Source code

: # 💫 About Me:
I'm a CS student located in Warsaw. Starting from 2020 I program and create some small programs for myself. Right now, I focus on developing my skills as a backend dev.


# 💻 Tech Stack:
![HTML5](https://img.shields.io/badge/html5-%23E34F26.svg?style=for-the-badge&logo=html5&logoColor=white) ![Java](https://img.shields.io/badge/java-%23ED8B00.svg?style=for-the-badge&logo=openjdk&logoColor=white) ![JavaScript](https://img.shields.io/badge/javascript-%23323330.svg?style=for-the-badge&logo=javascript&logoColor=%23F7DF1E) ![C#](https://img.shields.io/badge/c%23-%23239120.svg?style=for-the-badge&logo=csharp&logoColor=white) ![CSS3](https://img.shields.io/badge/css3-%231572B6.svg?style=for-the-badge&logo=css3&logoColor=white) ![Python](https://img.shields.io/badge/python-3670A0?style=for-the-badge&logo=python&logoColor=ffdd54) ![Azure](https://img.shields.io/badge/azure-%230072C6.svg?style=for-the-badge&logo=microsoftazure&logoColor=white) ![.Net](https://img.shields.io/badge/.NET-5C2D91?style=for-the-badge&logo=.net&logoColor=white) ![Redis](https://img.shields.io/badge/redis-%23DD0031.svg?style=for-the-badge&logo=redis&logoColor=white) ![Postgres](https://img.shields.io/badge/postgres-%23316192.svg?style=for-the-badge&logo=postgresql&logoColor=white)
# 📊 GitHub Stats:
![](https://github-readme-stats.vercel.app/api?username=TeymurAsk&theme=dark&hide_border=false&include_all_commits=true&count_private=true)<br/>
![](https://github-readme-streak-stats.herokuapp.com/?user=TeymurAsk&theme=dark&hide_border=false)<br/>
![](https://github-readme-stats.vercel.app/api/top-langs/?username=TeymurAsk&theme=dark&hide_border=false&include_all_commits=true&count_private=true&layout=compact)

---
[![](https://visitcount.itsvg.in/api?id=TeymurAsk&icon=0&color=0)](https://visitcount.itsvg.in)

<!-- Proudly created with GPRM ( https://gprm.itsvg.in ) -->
--
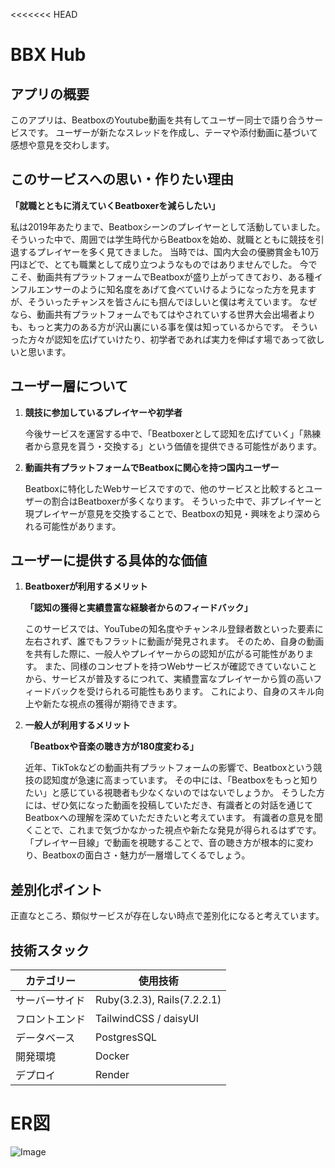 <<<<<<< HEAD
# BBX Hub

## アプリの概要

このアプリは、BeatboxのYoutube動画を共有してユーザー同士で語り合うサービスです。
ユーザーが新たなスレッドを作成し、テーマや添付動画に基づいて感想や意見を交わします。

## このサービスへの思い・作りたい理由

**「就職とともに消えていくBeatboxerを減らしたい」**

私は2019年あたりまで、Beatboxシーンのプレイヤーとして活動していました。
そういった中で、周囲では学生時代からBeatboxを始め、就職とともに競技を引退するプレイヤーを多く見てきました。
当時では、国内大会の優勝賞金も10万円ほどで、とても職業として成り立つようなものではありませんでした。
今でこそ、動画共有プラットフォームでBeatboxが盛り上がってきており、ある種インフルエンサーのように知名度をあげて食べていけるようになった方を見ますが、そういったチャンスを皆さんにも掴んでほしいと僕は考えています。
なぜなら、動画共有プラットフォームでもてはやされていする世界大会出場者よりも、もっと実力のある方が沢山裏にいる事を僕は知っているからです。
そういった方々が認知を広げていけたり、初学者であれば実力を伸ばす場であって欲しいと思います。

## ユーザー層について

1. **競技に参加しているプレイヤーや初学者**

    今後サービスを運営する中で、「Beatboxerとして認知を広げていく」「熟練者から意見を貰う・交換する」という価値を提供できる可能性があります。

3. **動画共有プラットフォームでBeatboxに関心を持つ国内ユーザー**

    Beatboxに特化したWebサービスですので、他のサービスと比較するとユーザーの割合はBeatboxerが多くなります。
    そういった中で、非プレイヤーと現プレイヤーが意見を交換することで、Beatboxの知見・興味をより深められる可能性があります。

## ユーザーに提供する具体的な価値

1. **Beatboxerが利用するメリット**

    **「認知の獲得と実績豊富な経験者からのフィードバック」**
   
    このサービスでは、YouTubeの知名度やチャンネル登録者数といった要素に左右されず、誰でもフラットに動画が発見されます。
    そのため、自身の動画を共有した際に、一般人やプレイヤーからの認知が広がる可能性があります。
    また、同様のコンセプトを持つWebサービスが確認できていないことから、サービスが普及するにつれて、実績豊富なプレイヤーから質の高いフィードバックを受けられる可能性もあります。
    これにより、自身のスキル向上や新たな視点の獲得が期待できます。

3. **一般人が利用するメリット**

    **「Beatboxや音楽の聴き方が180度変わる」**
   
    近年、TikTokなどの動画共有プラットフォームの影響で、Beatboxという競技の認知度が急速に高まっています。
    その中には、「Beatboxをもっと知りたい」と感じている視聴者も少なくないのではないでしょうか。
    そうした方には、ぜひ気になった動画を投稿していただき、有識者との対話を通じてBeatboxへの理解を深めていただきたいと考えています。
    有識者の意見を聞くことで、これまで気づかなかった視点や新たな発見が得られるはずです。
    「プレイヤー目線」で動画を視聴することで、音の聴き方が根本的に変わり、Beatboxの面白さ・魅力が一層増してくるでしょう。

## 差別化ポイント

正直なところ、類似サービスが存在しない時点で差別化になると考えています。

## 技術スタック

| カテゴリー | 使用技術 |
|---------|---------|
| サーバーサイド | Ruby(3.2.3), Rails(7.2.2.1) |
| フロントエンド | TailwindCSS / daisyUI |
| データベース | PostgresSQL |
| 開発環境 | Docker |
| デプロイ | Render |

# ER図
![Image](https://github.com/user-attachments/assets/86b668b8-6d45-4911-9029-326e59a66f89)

=== Your instructions ===
Spot the lines above that mention "TeymurAsk" and copy them.

=== Solution below ===
![](https://github-readme-stats.vercel.app/api?username=TeymurAsk&theme=dark&hide_border=false&include_all_commits=true&count_private=true)<br/>
![](https://github-readme-streak-stats.herokuapp.com/?user=TeymurAsk&theme=dark&hide_border=false)<br/>
![](https://github-readme-stats.vercel.app/api/top-langs/?username=TeymurAsk&theme=dark&hide_border=false&include_all_commits=true&count_private=true&layout=compact)
[![](https://visitcount.itsvg.in/api?id=TeymurAsk&icon=0&color=0)](https://visitcount.itsvg.in)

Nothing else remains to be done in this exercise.